Braver shall not be liable for damages, delay, or default in performance if such delay or default is caused by conditions beyond its control including, but not limited to acts of God, government restrictions (including the denial or cancellation of any export or other necessary license), wars, insurrections, and/or any other cause beyond the reasonable control of either party.
Furthermore, damage and/or significant problems that result from anomalies and/or abnormal circumstances such as fire, flood, electrical surges, deliberate malicious acts, theft, acts of God, wars, insurrections, and/or any other cause beyond the reasonable control of either party fall outside the terms of this Agreement.
The Client agrees that any equipment utilized by Braver, in the execution of this or any service that is not explicitly purchased by The Client shall remain the property of Braver and must be returned if requested. The Client further agrees to cease the use of any technology that remains the property of Braver upon termination of this Agreement.

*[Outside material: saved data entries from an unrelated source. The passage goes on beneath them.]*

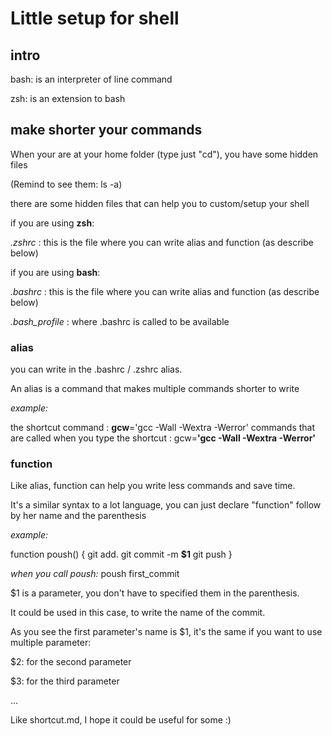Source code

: # Little setup for shell

## intro

bash: is an interpreter of line command 

zsh: is an extension to bash

## make shorter your commands

When your are at your home folder (type just "cd"), you have some hidden files

(Remind to see them: ls -a)

there are some hidden files that can help you to custom/setup your shell

if you are using **zsh**:

*.zshrc* : this is the file where you can write alias and function (as describe below)

if you are using **bash**:

*.bashrc* : this is the file where you can write alias and function (as describe below)

*.bash_profile* : where .bashrc is called to be available

### alias

you can write in the .bashrc / .zshrc alias.

An alias is a command that makes multiple commands shorter to write

*example:*

the shortcut command : **gcw**='gcc -Wall -Wextra -Werror'
commands that are called when you type the shortcut : gcw=**'gcc -Wall -Wextra -Werror'**

### function

Like alias, function can help you write less commands and save time.

It's a similar syntax to a lot language, you can just declare "function" follow by her name and the parenthesis

*example:*

function poush()
{
    git add.
    git commit -m **$1**
    git push
}

*when you call poush:* poush first_commit

$1 is a parameter, you don't have to specified them in the parenthesis.

It could be used in this case, to write the name of the commit.

As you see the first parameter's name is $1, it's the same if you want to use multiple parameter:

$2: for the second parameter

$3: for the third parameter

...


Like shortcut.md, I hope it could be useful for some :)

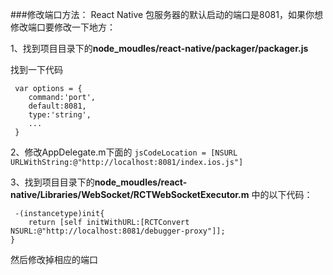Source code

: ###修改端口方法：
React Native 包服务器的默认启动的端口是8081，如果你想修改端口要修改一下地方：


1、找到项目目录下的**node_moudles/react-native/packager/packager.js**

找到一下代码

	 var options = {
   		command:'port',
   		default:8081,
   		type:'string',
   		...
 	 }
 	 
 	 
 2、修改AppDelegate.m下面的
	`jsCodeLocation = [NSURL URLWithString:@"http://localhost:8081/index.ios.js"]`

3、找到项目目录下的**node_moudles/react-native/Libraries/WebSocket/RCTWebSocketExecutor.m** 中的以下代码：

	 -(instancetype)init{
   		return [self initWithURL:[RCTConvert NSURL:@"http://localhost:8081/debugger-proxy"]];
 	}
 
然后修改掉相应的端口
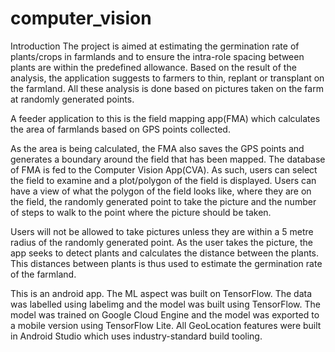 # computer_vision
Introduction
The project is aimed at estimating the germination rate of plants/crops in farmlands and to ensure the intra-role spacing between plants are within the predefined allowance. Based on the result of the analysis, the application suggests to farmers to thin, replant or transplant on the farmland. 
All these analysis is done based on pictures taken on the farm at randomly generated points.

A feeder application to this is the field mapping app(FMA) which calculates the area of farmlands based on GPS points collected. 

As the area is being calculated, the FMA also saves the GPS points and generates a boundary around the field that has been mapped. The database of FMA is fed to the Computer Vision App(CVA). As such, users can select the field to examine and a plot/polygon of the field is displayed. Users can have a view of what the polygon of the field looks like, where they are on the field, the randomly generated point to take the picture and the number of steps to walk to the point where the picture should be taken.

Users will not be allowed to take pictures unless they are within a 5 metre radius of the randomly generated point. As the user takes the picture, the app seeks to detect plants and calculates the distance between the plants. This distances between plants is thus used to estimate the germination rate of the farmland.

This is an android app. The ML aspect was built on TensorFlow. The data was labelled using labelimg and the model was built using TensorFlow. The model was trained on Google Cloud Engine and the model was exported to a mobile version using TensorFlow Lite. All GeoLocation features were built in Android Studio which uses industry-standard build tooling.
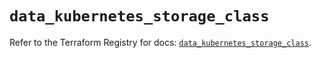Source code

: # `data_kubernetes_storage_class`

Refer to the Terraform Registry for docs: [`data_kubernetes_storage_class`](https://registry.terraform.io/providers/hashicorp/kubernetes/2.34.0/docs/data-sources/storage_class).

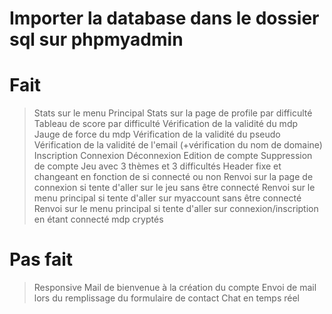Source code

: # Importer la database dans le dossier sql sur phpmyadmin

# Fait

> Stats sur le menu Principal
> Stats sur la page de profile par difficulté
> Tableau de score par difficulté
> Vérification de la validité du mdp
> Jauge de force du mdp
> Vérification de la validité du pseudo
> Vérification de la validité de l'email (+vérification du nom de domaine)
> Inscription
> Connexion
> Déconnexion
> Edition de compte
> Suppression de compte
> Jeu avec 3 thèmes et 3 difficultés
> Header fixe et changeant en fonction de si connecté ou non
> Renvoi sur la page de connexion si tente d'aller sur le jeu sans être connecté
> Renvoi sur le menu principal si tente d'aller sur myaccount sans être connecté
> Renvoi sur le menu principal si tente d'aller sur connexion/inscription en étant connecté
> mdp cryptés

# Pas fait

> Responsive
> Mail de bienvenue à la création du compte
> Envoi de mail lors du remplissage du formulaire de contact
> Chat en temps réel
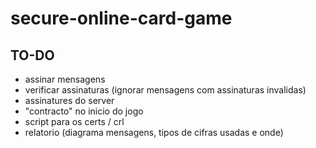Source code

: # secure-online-card-game

## TO-DO
* assinar mensagens
* verificar assinaturas (ignorar mensagens com assinaturas invalidas)
* assinatures do server
* "contracto" no inicio do jogo
* script para os certs / crl
* relatorio (diagrama mensagens, tipos de cifras usadas e onde)

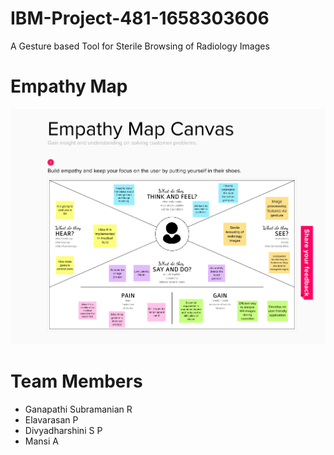 # IBM-Project-481-1658303606
A Gesture based Tool for Sterile Browsing of Radiology Images


# Empathy Map
![Block_Diagram](https://github.com/IBM-EPBL/IBM-Project-481-1658303606/blob/main/Empathy%20Map.png)



# Team Members
- Ganapathi Subramanian R
- Elavarasan P
- Divyadharshini S P
- Mansi A
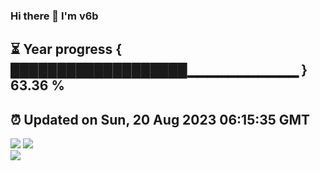### Hi there 👋  I'm v6b  
⏳ Year progress { ███████████████████▁▁▁▁▁▁▁▁▁▁▁ } 63.36 %
---
⏰ Updated on Sun, 20 Aug 2023 06:15:35 GMT
---
![](https://github-readme-stats.vercel.app/api?username=v6b&bg_color=30,e96443,904e95&title_color=fff&text_color=fff&layout=compact)
![](https://github-readme-stats.vercel.app/api/top-langs/?username=v6b&layout=compact&bg_color=30,e96443,904e95&title_color=fff&text_color=fff)  
![](https://gcore.jsdelivr.net/gh/v6b/v6b@main/assets/github-contribution-grid-snake.svg)


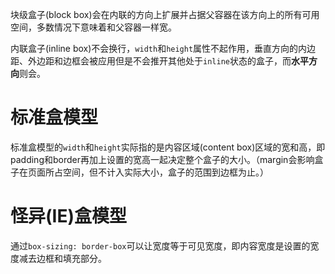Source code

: 块级盒子(block box)会在内联的方向上扩展并占据父容器在该方向上的所有可用空间，多数情况下意味着和父容器一样宽。

内联盒子(inline box)不会换行，`width`和`height`属性不起作用，垂直方向的内边距、外边距和边框会被应用但是不会推开其他处于`inline`状态的盒子，而**水平方向**则会。

# 标准盒模型
标准盒模型的`width`和`height`实际指的是内容区域(content box)区域的宽和高，即padding和border再加上设置的宽高一起决定整个盒子的大小。（margin会影响盒子在页面所占空间，但不计入实际大小，盒子的范围到边框为止。）

# 怪异(IE)盒模型
通过`box-sizing: border-box`可以让宽度等于可见宽度，即内容宽度是设置的宽度减去边框和填充部分。
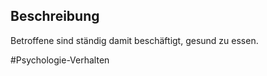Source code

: ## Beschreibung
Betroffene sind ständig damit beschäftigt, gesund zu essen.

#Psychologie-Verhalten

The Client agrees not to hire or attempt to hire any Braver employee, contractor, or former employee within two years of termination of employment, as full-time or part-time employee, contractor, sub-contractor, or any other such position without the written consent of Braver. The Client understands and agrees that Braver shall suffer such irreparable harm in such event that The Client shall, if such breach should occur, immediately pay to Braver an amount equal to the employee's annual compensation (including salary and expected bonuses) or $150,000 whichever is greater at the time of breach.
The Client signatory represents and warrants that it has full corporate power and authority to execute this Agreement to bind their company. Only individuals with title of Chief Executive or Chief Financial Officer or any person designated by either of those two individuals shall have power and authority to bind The Client.
The relationship of Braver to The Client is that of an independent contractor and not that of an agent or employee of The Client. It is expressly understood and agreed by the parties that The Client shall not have, nor exercise, any control or direction over the manner or methods by which Braver provides services other than the right to require that the performance of such services be in accordance and consistent with the Terms set forth in this Agreement.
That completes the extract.